### What the task asks
Repeat the listing below line for line, exactly as shown.

### Data listing
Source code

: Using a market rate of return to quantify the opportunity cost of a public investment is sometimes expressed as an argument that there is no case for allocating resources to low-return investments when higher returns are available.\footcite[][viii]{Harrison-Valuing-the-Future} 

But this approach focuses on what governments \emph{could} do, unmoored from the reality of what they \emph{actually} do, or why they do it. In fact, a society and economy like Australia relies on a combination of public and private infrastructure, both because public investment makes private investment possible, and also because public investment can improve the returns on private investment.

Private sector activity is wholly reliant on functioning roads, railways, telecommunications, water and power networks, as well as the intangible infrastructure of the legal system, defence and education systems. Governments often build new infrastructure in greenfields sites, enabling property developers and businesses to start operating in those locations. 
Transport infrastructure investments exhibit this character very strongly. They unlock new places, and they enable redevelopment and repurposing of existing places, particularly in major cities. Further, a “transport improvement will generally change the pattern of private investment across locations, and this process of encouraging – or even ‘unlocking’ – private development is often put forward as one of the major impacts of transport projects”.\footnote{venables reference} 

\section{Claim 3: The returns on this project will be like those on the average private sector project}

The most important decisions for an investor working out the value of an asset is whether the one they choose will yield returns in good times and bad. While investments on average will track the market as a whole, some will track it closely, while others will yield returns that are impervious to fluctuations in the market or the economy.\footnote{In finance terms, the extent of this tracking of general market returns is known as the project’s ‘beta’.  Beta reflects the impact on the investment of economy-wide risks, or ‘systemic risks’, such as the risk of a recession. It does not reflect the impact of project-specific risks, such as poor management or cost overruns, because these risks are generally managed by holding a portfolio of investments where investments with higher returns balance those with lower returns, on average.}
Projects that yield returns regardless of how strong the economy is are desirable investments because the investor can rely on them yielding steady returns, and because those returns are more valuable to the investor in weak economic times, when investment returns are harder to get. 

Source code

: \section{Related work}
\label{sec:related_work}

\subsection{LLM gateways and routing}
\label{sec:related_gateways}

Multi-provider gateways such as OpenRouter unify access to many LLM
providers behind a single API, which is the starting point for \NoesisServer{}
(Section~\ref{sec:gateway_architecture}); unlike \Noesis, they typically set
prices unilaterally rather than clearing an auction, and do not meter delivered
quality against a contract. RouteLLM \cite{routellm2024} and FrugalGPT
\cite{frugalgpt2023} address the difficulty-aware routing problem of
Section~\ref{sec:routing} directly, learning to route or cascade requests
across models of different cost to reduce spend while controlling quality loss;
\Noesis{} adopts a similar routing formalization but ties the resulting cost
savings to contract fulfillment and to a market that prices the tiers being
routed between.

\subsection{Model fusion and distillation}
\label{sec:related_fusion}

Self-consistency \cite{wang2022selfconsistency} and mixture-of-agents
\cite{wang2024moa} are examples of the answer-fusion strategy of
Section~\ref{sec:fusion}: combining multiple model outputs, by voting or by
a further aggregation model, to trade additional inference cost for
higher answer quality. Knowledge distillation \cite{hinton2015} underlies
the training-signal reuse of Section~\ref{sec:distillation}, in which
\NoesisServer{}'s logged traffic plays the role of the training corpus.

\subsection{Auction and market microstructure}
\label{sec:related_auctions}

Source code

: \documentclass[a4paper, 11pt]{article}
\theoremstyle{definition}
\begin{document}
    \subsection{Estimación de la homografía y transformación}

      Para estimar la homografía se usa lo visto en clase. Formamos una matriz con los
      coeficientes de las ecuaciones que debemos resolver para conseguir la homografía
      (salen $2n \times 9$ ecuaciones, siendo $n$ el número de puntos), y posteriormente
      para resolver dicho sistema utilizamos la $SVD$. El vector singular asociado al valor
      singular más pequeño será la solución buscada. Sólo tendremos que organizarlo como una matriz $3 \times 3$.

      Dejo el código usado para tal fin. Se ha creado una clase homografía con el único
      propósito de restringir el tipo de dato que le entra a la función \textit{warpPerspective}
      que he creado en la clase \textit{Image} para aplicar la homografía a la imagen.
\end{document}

### Solved exercise
Source code

: Using a market rate of return to quantify the opportunity cost of a public investment is sometimes expressed as an argument that there is no case for allocating resources to low-return investments when higher returns are available.\footcite[][viii]{Harrison-Valuing-the-Future} 

But this approach focuses on what governments \emph{could} do, unmoored from the reality of what they \emph{actually} do, or why they do it. In fact, a society and economy like Australia relies on a combination of public and private infrastructure, both because public investment makes private investment possible, and also because public investment can improve the returns on private investment.

Private sector activity is wholly reliant on functioning roads, railways, telecommunications, water and power networks, as well as the intangible infrastructure of the legal system, defence and education systems. Governments often build new infrastructure in greenfields sites, enabling property developers and businesses to start operating in those locations. 
Transport infrastructure investments exhibit this character very strongly. They unlock new places, and they enable redevelopment and repurposing of existing places, particularly in major cities. Further, a “transport improvement will generally change the pattern of private investment across locations, and this process of encouraging – or even ‘unlocking’ – private development is often put forward as one of the major impacts of transport projects”.\footnote{venables reference} 

\section{Claim 3: The returns on this project will be like those on the average private sector project}

The most important decisions for an investor working out the value of an asset is whether the one they choose will yield returns in good times and bad. While investments on average will track the market as a whole, some will track it closely, while others will yield returns that are impervious to fluctuations in the market or the economy.\footnote{In finance terms, the extent of this tracking of general market returns is known as the project’s ‘beta’.  Beta reflects the impact on the investment of economy-wide risks, or ‘systemic risks’, such as the risk of a recession. It does not reflect the impact of project-specific risks, such as poor management or cost overruns, because these risks are generally managed by holding a portfolio of investments where investments with higher returns balance those with lower returns, on average.}
Projects that yield returns regardless of how strong the economy is are desirable investments because the investor can rely on them yielding steady returns, and because those returns are more valuable to the investor in weak economic times, when investment returns are harder to get. 

Source code

: \section{Related work}
\label{sec:related_work}

\subsection{LLM gateways and routing}
\label{sec:related_gateways}

Multi-provider gateways such as OpenRouter unify access to many LLM
providers behind a single API, which is the starting point for \NoesisServer{}
(Section~\ref{sec:gateway_architecture}); unlike \Noesis, they typically set
prices unilaterally rather than clearing an auction, and do not meter delivered
quality against a contract. RouteLLM \cite{routellm2024} and FrugalGPT
\cite{frugalgpt2023} address the difficulty-aware routing problem of
Section~\ref{sec:routing} directly, learning to route or cascade requests
across models of different cost to reduce spend while controlling quality loss;
\Noesis{} adopts a similar routing formalization but ties the resulting cost
savings to contract fulfillment and to a market that prices the tiers being
routed between.

\subsection{Model fusion and distillation}
\label{sec:related_fusion}

Self-consistency \cite{wang2022selfconsistency} and mixture-of-agents
\cite{wang2024moa} are examples of the answer-fusion strategy of
Section~\ref{sec:fusion}: combining multiple model outputs, by voting or by
a further aggregation model, to trade additional inference cost for
higher answer quality. Knowledge distillation \cite{hinton2015} underlies
the training-signal reuse of Section~\ref{sec:distillation}, in which
\NoesisServer{}'s logged traffic plays the role of the training corpus.

\subsection{Auction and market microstructure}
\label{sec:related_auctions}

Source code

: \documentclass[a4paper, 11pt]{article}
\theoremstyle{definition}
\begin{document}
    \subsection{Estimación de la homografía y transformación}

      Para estimar la homografía se usa lo visto en clase. Formamos una matriz con los
      coeficientes de las ecuaciones que debemos resolver para conseguir la homografía
      (salen $2n \times 9$ ecuaciones, siendo $n$ el número de puntos), y posteriormente
      para resolver dicho sistema utilizamos la $SVD$. El vector singular asociado al valor
      singular más pequeño será la solución buscada. Sólo tendremos que organizarlo como una matriz $3 \times 3$.

      Dejo el código usado para tal fin. Se ha creado una clase homografía con el único
      propósito de restringir el tipo de dato que le entra a la función \textit{warpPerspective}
      que he creado en la clase \textit{Image} para aplicar la homografía a la imagen.
\end{document}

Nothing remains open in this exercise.